Wisdom is the ability to see your life and career not simply as a line going forward from wherever point you are, but as an arc that extends from the past into the future. That’s why I believe it is important to teach online journalism students about the history and development of the Internet and for online news professionals to remember the early days of their craft. (It’s also why I find books like Malcolm Gladwell’s “Outliers” so interesting.)

I’ve written about how legal precedents shaped the thinking of early online news managers. Today, I’d like to suggest that early online publishing technology affected industry thinking in profound, and, ultimately, tragic, ways as well.

For those of you who weren’t working on a newspaper website around 1996, let me take you on a trip into the pensieve (or, down memory lane, for those of you overdosed on Harry Potter references this week). I started on the Rocky Mountain News website in November 1996, and was the only person at the paper updating and maintaining the news side of the website. Every morning, I came in around 5 am, selected a couple dozen stories from the newspaper, then called them up on the paper’s ATEX terminals. One by one, I sent a copy of each story to a queue we’d created which interfaced with the Pantheon Bridge program on a Windows NT box in the paper’s computer room.

Pantheon was a set of programs used by many newspapers at the time to port copy from the papers’ publishing systems into flat HTML files. One by one, I’d call up each story in Pantheon, to make sure that it had come over and then to assign the story to the appropriate section in which it would appear on the website.

Pantheon built index pages for each section, in addition to create an HTML page for each article. To do those things, it had to read the head, deck, byline, publishing date and story copy into fields in an Access (!) database, from which it would push each article into page templates. (Heaven forbid that anyone on the copy desk had decided to use a different way to mark up a head or byline, because that would break the parsing process.)

I pulled whatever photos I needed from the paper’s photo server (on a Mac) and Photoshopped them to the specs I needed. After that, I fired up Notepad to hand-code the paper’s front page.

Finally, I would use two FTP programs to manually transfer each JPG image and story and index file to the Rocky’s webservers, then at Scripps headquarters in Cincinnati (Fetch for the images from the Mac, and WS_FTP for the HTML files from the Wintel box).

When I moved to the Los Angeles Times website in January 2000, I was delighted to find that the Times staff (which numbered in the dozens) had written a series of scripts to move every article and some images from the paper’s print publishing systems onto the Web.
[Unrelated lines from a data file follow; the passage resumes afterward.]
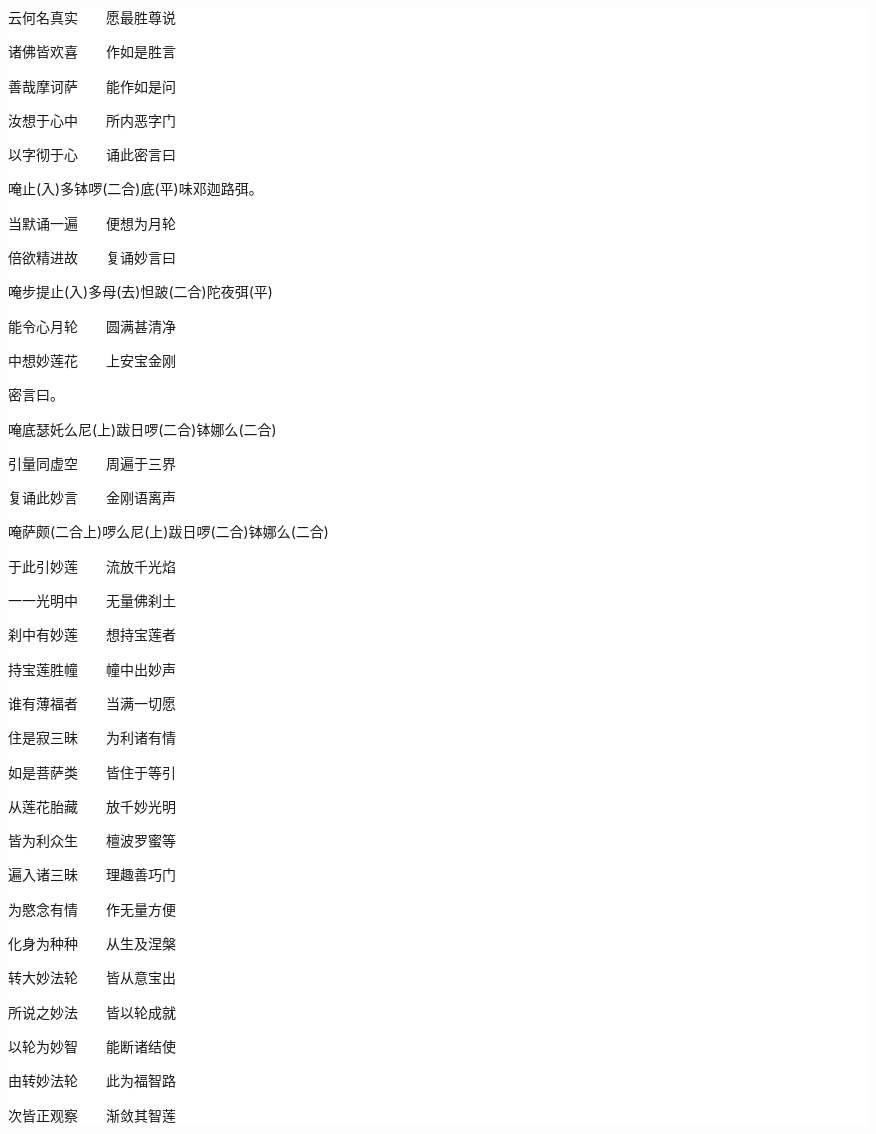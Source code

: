 云何名真实　　愿最胜尊说  

诸佛皆欢喜　　作如是胜言  

善哉摩诃萨　　能作如是问  

汝想于心中　　所内恶字门  

以字彻于心　　诵此密言曰  

唵止(入)多钵啰(二合)底(平)味邓迦路弭。  

当默诵一遍　　便想为月轮  

倍欲精进故　　复诵妙言曰  

唵步提止(入)多母(去)怛跛(二合)陀夜弭(平)  

能令心月轮　　圆满甚清净  

中想妙莲花　　上安宝金刚  

密言曰。  

唵底瑟奼么尼(上)跋日啰(二合)钵娜么(二合)  

引量同虚空　　周遍于三界  

复诵此妙言　　金刚语离声  

唵萨颇(二合上)啰么尼(上)跋日啰(二合)钵娜么(二合)  

于此引妙莲　　流放千光焰  

一一光明中　　无量佛刹土  

刹中有妙莲　　想持宝莲者  

持宝莲胜幢　　幢中出妙声  

谁有薄福者　　当满一切愿  

住是寂三昧　　为利诸有情  

如是菩萨类　　皆住于等引  

从莲花胎藏　　放千妙光明  

皆为利众生　　檀波罗蜜等  

遍入诸三昧　　理趣善巧门  

为愍念有情　　作无量方便  

化身为种种　　从生及涅槃  

转大妙法轮　　皆从意宝出  

所说之妙法　　皆以轮成就  

以轮为妙智　　能断诸结使  

由转妙法轮　　此为福智路  

次皆正观察　　渐敛其智莲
But human staff needed to check the feed every morning, to see that it had come through uncorrupted. Several mornings, it hadn’t, and tech staff needed to debug and restart the feed.

Still, Times online editors hard-coded most top stories in HTML, manually editing images in Photoshop and building index pages by hand.

By today’s standards, the work was ugly and mundane. But it had to be done. Online readers wanted to see the newspaper online. They wanted the freedom to read the paper on their computers at work, so that they could hit the road from home a few minutes earlier each morning.

On the advertising side, automated scripts at both papers helped bring classified ads online. And at the Rocky, inside sales reps “upsold” classified advertisers to put their ads online. At the Rocky and at many papers, that incremental revenue from upsold classified ads paid for the online production staff, in both editorial and advertising.

Why does this matter now? Shouldn’t those of us who remain at newspaper websites just be thankful that we don’t have to go through that hassle to get our sites online everyday?

Let’s remember that arc, though, and how what happened then has shaped what is happening in the industry now.

I believe that the hoops we had to jump through to get newspaper stories online influenced newspaper managers’ perceptions about the difficulty of online publishing. Sure, many of us had personal websites and knew how it easy it was to slap together a page in HTML (or by using an early page editor). But senior newspaper managers, the people plotting the business future of the industry, saw online publishing only through the prism of getting their content from their proprietary print systems through programs like Pantheon and onto the Web. That led many of them to see online publishing as something difficult, creating a high barrier of entry for potential competitors.

If newspapers were worried, it was about big-money rivals such as Microsoft’s Sidewalk. Individually published websites and blogs, when they started to appear, weren’t n anyone’s radar as competition. Managers saw online publishing as demanding complicated, expensive, technical solutions.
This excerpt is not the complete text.